Nestled in the heart of the Ethiopian Highlands, the Simien Mountains National Park contains some of Africa’s most dramatic scenery. Over millennia the land has been eroded away leaving a jagged maze of cliffs and gorges home to 25,000 people.

The park was established in 1969 and made a UNESCO world heritage site in 1978 and is home to a number of animal species found nowhere else, including the Ethiopian wolf and the walia ibex. The park is also home to a large population of gelada baboons and bearded vultures. For more
information on the history of the park and current conservation challenges please see http://www.simienmountains.org/

Daily life in these mountains has remained essentially unchanged since the area was first inhabited around two thousand years ago. Living in houses built of mud and thatch and cooking over a central wood fire entire families eat, sleep and die alongside one another and their animals.

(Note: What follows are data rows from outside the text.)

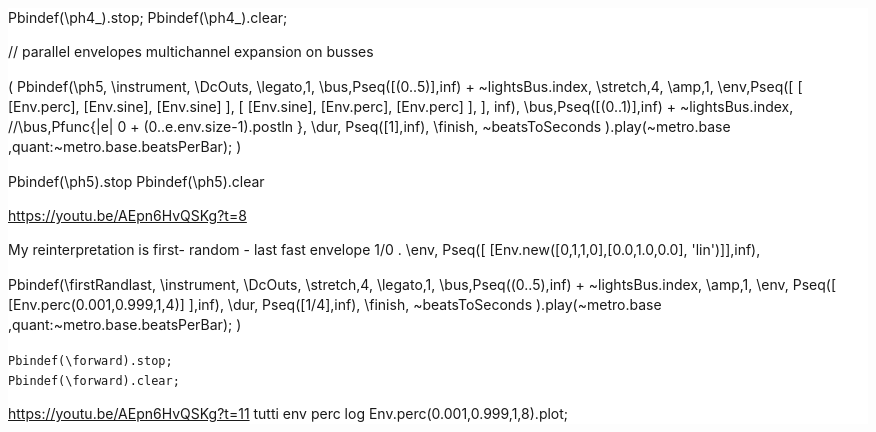 
Pbindef(\ph4_).stop;
Pbindef(\ph4_).clear;

// parallel envelopes multichannel expansion on busses

(
Pbindef(\ph5,
    \instrument, \DcOuts,
	\legato,1,
	\bus,Pseq([(0..5)],inf) + ~lightsBus.index,
	\stretch,4,
    \amp,1,
\env,Pseq([
        [ [Env.perc], [Env.sine], [Env.sine] ],
        [ [Env.sine], [Env.perc], [Env.perc] ],
    ], inf),
	 \bus,Pseq([(0..1)],inf) + ~lightsBus.index,
	//\bus,Pfunc{|e| 0 + (0..e.env.size-1).postln },
    \dur, Pseq([1],inf),
    \finish, ~beatsToSeconds
).play(~metro.base ,quant:~metro.base.beatsPerBar);
)


Pbindef(\ph5).stop
Pbindef(\ph5).clear




https://youtu.be/AEpn6HvQSKg?t=8

My reinterpretation is first- random - last fast envelope 1/0 . 
\env, Pseq([ [Env.new([0,1,1,0],[0.0,1.0,0.0], 'lin')]],inf),

 Pbindef(\firstRandlast,
    \instrument, \DcOuts,
    \stretch,4,
    \legato,1,
    \bus,Pseq((0..5),inf) + ~lightsBus.index,
    \amp,1,
    \env, Pseq([
    		[Env.perc(0.001,0.999,1,4)]
    ],inf),
    	\dur, Pseq([1/4],inf),
    \finish, ~beatsToSeconds
    ).play(~metro.base ,quant:~metro.base.beatsPerBar);
    )
    
    
    Pbindef(\forward).stop;
    Pbindef(\forward).clear;


https://youtu.be/AEpn6HvQSKg?t=11
tutti 
env perc log 
Env.perc(0.001,0.999,1,8).plot;
    
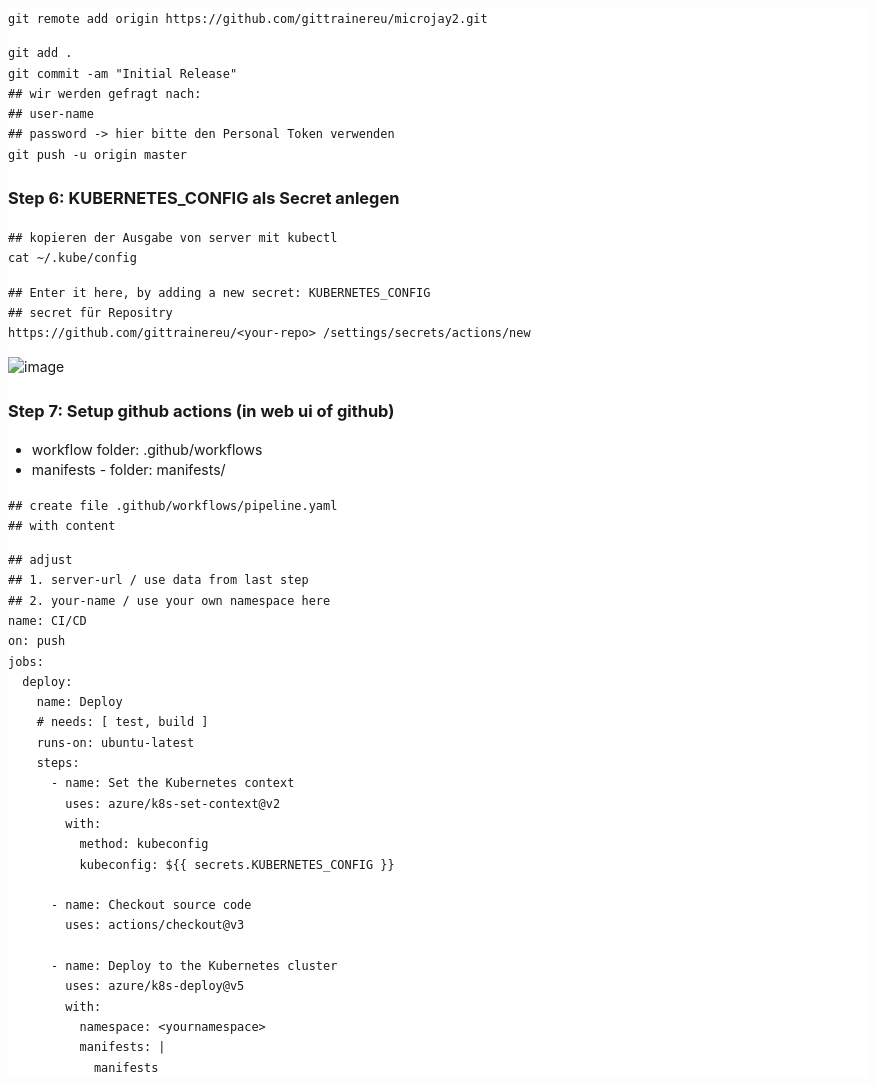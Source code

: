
 ```
git remote add origin https://github.com/gittrainereu/microjay2.git
```

```
git add .
git commit -am "Initial Release"
## wir werden gefragt nach:
## user-name
## password -> hier bitte den Personal Token verwenden 
git push -u origin master 
```

### Step 6: KUBERNETES_CONFIG als Secret anlegen 

```
## kopieren der Ausgabe von server mit kubectl
cat ~/.kube/config
```

```
## Enter it here, by adding a new secret: KUBERNETES_CONFIG
## secret für Repositry
https://github.com/gittrainereu/<your-repo> /settings/secrets/actions/new
```


![image](https://github.com/jmetzger/training-microservices-docker-kubernetes/assets/1933318/89e4fdc1-bcdb-4e69-8db6-3f630eff7655)

### Step 7: Setup github actions (in web ui of github)

  * workflow folder: .github/workflows
  * manifests - folder: manifests/
  
```
## create file .github/workflows/pipeline.yaml
## with content 
```

```
## adjust
## 1. server-url / use data from last step 
## 2. your-name / use your own namespace here
name: CI/CD
on: push
jobs:
  deploy:
    name: Deploy
    # needs: [ test, build ]
    runs-on: ubuntu-latest
    steps:
      - name: Set the Kubernetes context
        uses: azure/k8s-set-context@v2
        with:
          method: kubeconfig
          kubeconfig: ${{ secrets.KUBERNETES_CONFIG }}

      - name: Checkout source code
        uses: actions/checkout@v3

      - name: Deploy to the Kubernetes cluster
        uses: azure/k8s-deploy@v5
        with:
          namespace: <yournamespace>
          manifests: |
            manifests

```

The people living within the national park living mainly by subsistence agriculture but many also own sheep and goats. Most often it is the children that are responsible for these livestock and take them up into the mountains to find the best grazing.

The steep, rocky land is cultivated in a manner not seen in Europe since the Bronze Age; wooden ploughs are drawn by livestock, crops hand cut with knives and carried home for storage. It’s not surprising, therefore, that life expectancy in the mountains is around fifty years with maternal mortality among the highest in the world.